Local hospital offers videos on mental health amid pandemic

Seven videos available; professionals discuss how to fill time, remedy stress, deal with physical isolation

Seven+videos+about+mental+health+are+available+on+Pullman+Regional+Hospital%27s+YouTube+channel.+

ALANA LACKNER

Seven videos about mental health are available on Pullman Regional Hospital's YouTube channel.

CHERYL AARNIO, Evergreen reporter

Pullman Regional Hospital is showcasing a video series that draws attention to the effects of COVID-19 on people’s mental health.

The Mental Health Impact of COVID-19” series covers topics that everyone can relate to, including sleep, day-to-day brain health, medical care, adult and pediatric factors, and impacts on WSU operations, said Chad Sanders, clinical neuropsychologist at Palouse Psychiatry and Behavioral Health.

Sanders interviewed administrators and professionals at WSU and in the medical community, said Megan Guido, PRH chief marketing and community relations officer.

The interviews contain information about what people may be experiencing and how people can address their uncertainties, Guido said.

Sanders said many people have a doom and gloom perspective because of the pandemic, and that perspective is also shown in the media and on social media.

The pandemic’s effects have involved physical isolation and panic buying, he said. People who have mental health issues found them to gradually become worse.

“There’s basically a lot of expectations for suffering,” he said. “It’s hitting people hard. [It makes it seem] like you should be really struggling day-to-day, and that’s just not the case for a fair amount of people.”

In the videos, he said he talks about the struggles people are facing, but he also wanted to include information for people who are having difficulties during this time.

“For people that aren’t struggling, it can be a little troublesome to be in a climate where everyone is focused on suffering, and it can make a person feel, sometimes, like they’re somehow doing something wrong,” Sanders said. “I wanted to get across that if you’re not suffering, it’s okay to be okay.”

A number of weeks ago, PRH wanted Sanders to do a podcast about mental health recommendations during COVID-19. Not only did he do the podcast, but he also came up with the idea for this video series, Sanders said.

The video series discusses strategies that people can use to fill their time and to look at this time as an opportunity, he said. It is not just about ways to remedy suffering.

People can use this time to learn new skills, like proper sleep, hygiene or stress management, he said.

These kinds of strategies apply during a pandemic but also ordinarily, Guido said. Many of the emotions people are feeling right now and techniques to handle them are the same as before the pandemic. Only some of the feelings and techniques are unique to this period.

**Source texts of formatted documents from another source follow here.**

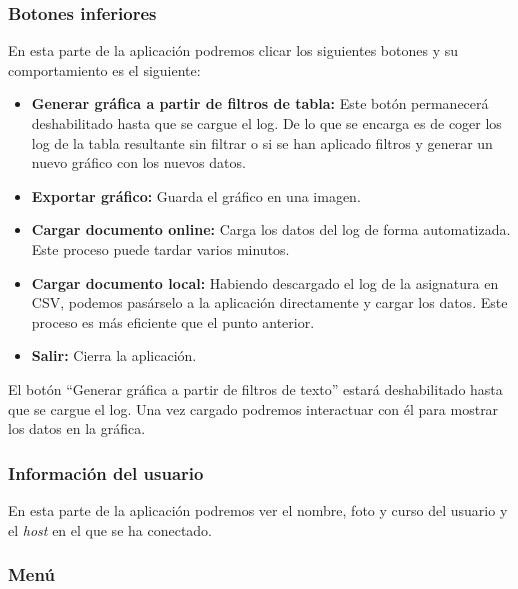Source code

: 
\subsubsection{Botones inferiores}

En esta parte de la aplicación podremos clicar los siguientes botones y su comportamiento es el siguiente:

\begin{itemize}
	\tightlist
	\item
	\textbf{Generar gráfica a partir de filtros de tabla:} Este botón permanecerá deshabilitado hasta que se cargue el log. De lo que se encarga es de coger los log de la tabla resultante sin filtrar o si se han aplicado filtros y generar un nuevo gráfico con los nuevos datos.
	\item
	\textbf{Exportar gráfico:} Guarda el gráfico en una imagen.
	\item
	\textbf{Cargar documento online:} Carga los datos del log de forma automatizada. Este proceso puede tardar varios minutos.
	\item
	\textbf{Cargar documento local:} Habiendo descargado el log de la asignatura en CSV, podemos pasárselo a la aplicación directamente y cargar los datos. Este proceso es más eficiente que el punto anterior.
\newpage	\item
	\textbf{Salir:} Cierra la aplicación.
	
	
\end{itemize}


El botón ``Generar gráfica a partir de filtros de texto'' estará deshabilitado hasta que se cargue el log. Una vez cargado podremos interactuar con él para mostrar los datos en la gráfica.

\subsubsection{Información del usuario}

En esta parte de la aplicación podremos ver el nombre, foto y curso del usuario y el \emph{host} en el que se ha conectado.


\subsubsection{Menú}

“It’s not just about treading water and navigating this period at home,” Sanders said. “It’s an investment in yourself for the future.”

There are also silver linings to this pandemic, he said. As normality edges closer, people might stop to appreciate the small things that used to be normal, like getting a haircut. 

During each interview in the video series, he asked his guests about how COVID-19 has impacted them. He wanted to avoid stuffy clinical dialogue and instead have informal chats.

As Phase 2 continues, the mental health impact on people should lessen and improve with time, he said. 

The series includes seven interviews. Sanders said he is not sure if there will be more videos in the future.